(Stored items)
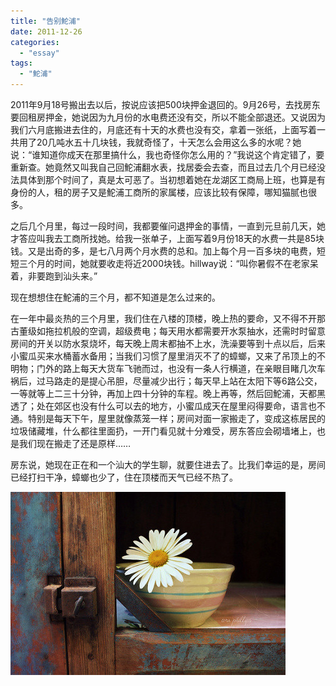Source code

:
 ```yaml
---
title: "告别鮀浦"
date: 2011-12-26
categories: 
  - "essay"
tags: 
  - "鮀浦"
---
```


2011年9月18号搬出去以后，按说应该把500块押金退回的。9月26号，去找房东要回租房押金，她说因为九月份的水电费还没有交，所以不能全部退还。又说因为我们六月底搬进去住的，月底还有十天的水费也没有交，拿着一张纸，上面写着一共用了20几吨水五十几块钱，我就奇怪了，十天怎么会用这么多的水呢？她说：“谁知道你成天在那里搞什么，我也奇怪你怎么用的？”我说这个肯定错了，要重新查。她竟然又叫我自己回鮀浦翻水表，找居委会去查，而且过去几个月已经没法具体到那个时间了，真是太可恶了。当初想着她在龙湖区工商局上班，也算是有身份的人，租的房子又是鮀浦工商所的家属楼，应该比较有保障，哪知猫腻也很多。

之后几个月里，每过一段时间，我都要催问退押金的事情，一直到元旦前几天，她才答应叫我去工商所找她。给我一张单子，上面写着9月份18天的水费一共是85块钱。又是出奇的多，是七八月两个月水费的总和。加上每个月一百多块的电费，短短三个月的时间，她就要收走将近2000块钱。hillway说：“叫你暑假不在老家呆着，非要跑到汕头来。”

现在想想住在鮀浦的三个月，都不知道是怎么过来的。

在一年中最炎热的三个月里，我们住在八楼的顶楼，晚上热的要命，又不得不开那古董级如拖拉机般的空调，超级费电；每天用水都需要开水泵抽水，还需时时留意房间的开关以防水泵烧坏，每天晚上周末都抽不上水，洗澡要等到十点以后，后来小蜜瓜买来水桶蓄水备用；当我们习惯了屋里消灭不了的蟑螂，又来了吊顶上的不明物；门外的路上每天大货车飞驰而过，也没有一条人行横道，在亲眼目睹几次车祸后，过马路走的是提心吊胆，尽量减少出行；每天早上站在太阳下等6路公交，一等就等上二三十分钟，再加上四十分钟的车程。晚上再等，然后回鮀浦，天都黑透了；处在郊区也没有什么可以去的地方，小蜜瓜成天在屋里闷得要命，语言也不通。特别是每天下午，屋里就像蒸笼一样；房间对面一家搬走了，变成这栋居民的垃圾储藏堆，什么都往里面扔，一开门看见就十分难受，房东答应会砌墙堵上，也是我们现在搬走了还是原样……

房东说，她现在正在和一个汕大的学生聊，就要住进去了。比我们幸运的是，房间已经打扫干净，蟑螂也少了，住在顶楼而天气已经不热了。

![641167cfjw1dlhpslr6khj](images/6190906086_ba0aea39f0_z.jpg)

Work to complete: Give back the full data exactly as it reads, but drop the pictures.

Final answer:
Source code

:
 ```yaml
---
title: "告别鮀浦"
date: 2011-12-26
categories: 
  - "essay"
tags: 
  - "鮀浦"
---
```


2011年9月18号搬出去以后，按说应该把500块押金退回的。9月26号，去找房东要回租房押金，她说因为九月份的水电费还没有交，所以不能全部退还。又说因为我们六月底搬进去住的，月底还有十天的水费也没有交，拿着一张纸，上面写着一共用了20几吨水五十几块钱，我就奇怪了，十天怎么会用这么多的水呢？她说：“谁知道你成天在那里搞什么，我也奇怪你怎么用的？”我说这个肯定错了，要重新查。她竟然又叫我自己回鮀浦翻水表，找居委会去查，而且过去几个月已经没法具体到那个时间了，真是太可恶了。当初想着她在龙湖区工商局上班，也算是有身份的人，租的房子又是鮀浦工商所的家属楼，应该比较有保障，哪知猫腻也很多。

之后几个月里，每过一段时间，我都要催问退押金的事情，一直到元旦前几天，她才答应叫我去工商所找她。给我一张单子，上面写着9月份18天的水费一共是85块钱。又是出奇的多，是七八月两个月水费的总和。加上每个月一百多块的电费，短短三个月的时间，她就要收走将近2000块钱。hillway说：“叫你暑假不在老家呆着，非要跑到汕头来。”

现在想想住在鮀浦的三个月，都不知道是怎么过来的。

在一年中最炎热的三个月里，我们住在八楼的顶楼，晚上热的要命，又不得不开那古董级如拖拉机般的空调，超级费电；每天用水都需要开水泵抽水，还需时时留意房间的开关以防水泵烧坏，每天晚上周末都抽不上水，洗澡要等到十点以后，后来小蜜瓜买来水桶蓄水备用；当我们习惯了屋里消灭不了的蟑螂，又来了吊顶上的不明物；门外的路上每天大货车飞驰而过，也没有一条人行横道，在亲眼目睹几次车祸后，过马路走的是提心吊胆，尽量减少出行；每天早上站在太阳下等6路公交，一等就等上二三十分钟，再加上四十分钟的车程。晚上再等，然后回鮀浦，天都黑透了；处在郊区也没有什么可以去的地方，小蜜瓜成天在屋里闷得要命，语言也不通。特别是每天下午，屋里就像蒸笼一样；房间对面一家搬走了，变成这栋居民的垃圾储藏堆，什么都往里面扔，一开门看见就十分难受，房东答应会砌墙堵上，也是我们现在搬走了还是原样……

房东说，她现在正在和一个汕大的学生聊，就要住进去了。比我们幸运的是，房间已经打扫干净，蟑螂也少了，住在顶楼而天气已经不热了。

![641167cfjw1dlhpslr6khj](images/6190906086_ba0aea39f0_z.jpg)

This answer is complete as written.